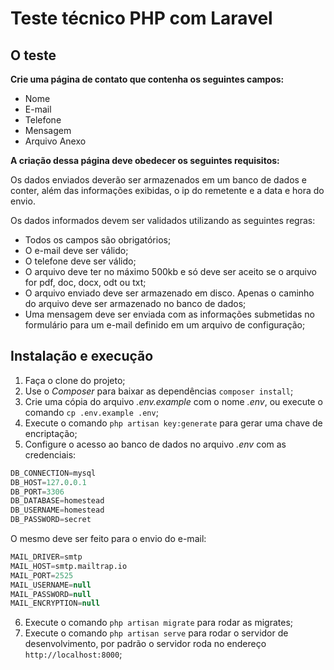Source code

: # Teste técnico PHP com Laravel

## O teste
**Crie uma página de contato que contenha os seguintes campos:**
- Nome
- E-mail
- Telefone
- Mensagem
- Arquivo Anexo

**A criação dessa página deve obedecer os seguintes requisitos:**

Os dados enviados deverão ser armazenados em um banco de dados e conter, além das informações exibidas, o ip do remetente e a data e hora do envio.

Os dados informados devem ser validados utilizando as seguintes regras:
- Todos os campos são obrigatórios;
- O e-mail deve ser válido;
- O telefone deve ser válido;
- O arquivo deve ter no máximo 500kb e só deve ser aceito se o arquivo for pdf, doc, docx, odt ou txt;
- O arquivo enviado deve ser armazenado em disco. Apenas o caminho do arquivo deve ser armazenado no banco de dados;
- Uma mensagem deve ser enviada com as informações submetidas no formulário para um e-mail definido em um arquivo de configuração;

## Instalação e execução 
1. Faça o clone do projeto;
2. Use o _Composer_ para baixar as dependências `composer install`;
3. Crie uma cópia do arquivo _.env.example_ com o nome _.env_, ou execute o comando `cp .env.example .env`;
4. Execute o comando `php artisan key:generate` para gerar uma chave de encriptação;
5. Configure o acesso ao banco de dados no arquivo _.env_ com as credenciais:
```sql
DB_CONNECTION=mysql
DB_HOST=127.0.0.1
DB_PORT=3306
DB_DATABASE=homestead
DB_USERNAME=homestead
DB_PASSWORD=secret
```

O mesmo deve ser feito para o envio do e-mail:
```sql
MAIL_DRIVER=smtp
MAIL_HOST=smtp.mailtrap.io
MAIL_PORT=2525
MAIL_USERNAME=null
MAIL_PASSWORD=null
MAIL_ENCRYPTION=null
```

6. Execute o comando `php artisan migrate` para rodar as migrates;
7. Execute o comando `php artisan serve` para rodar o servidor de desenvolvimento, por padrão o servidor roda no endereço `http://localhost:8000`;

================================

Task goal -> All lines above in which the word "dados" occurs should be identified and copied.

Expected answer ->
Os dados enviados deverão ser armazenados em um banco de dados e conter, além das informações exibidas, o ip do remetente e a data e hora do envio.
Os dados informados devem ser validados utilizando as seguintes regras:
- O arquivo enviado deve ser armazenado em disco. Apenas o caminho do arquivo deve ser armazenado no banco de dados;
5. Configure o acesso ao banco de dados no arquivo _.env_ com as credenciais:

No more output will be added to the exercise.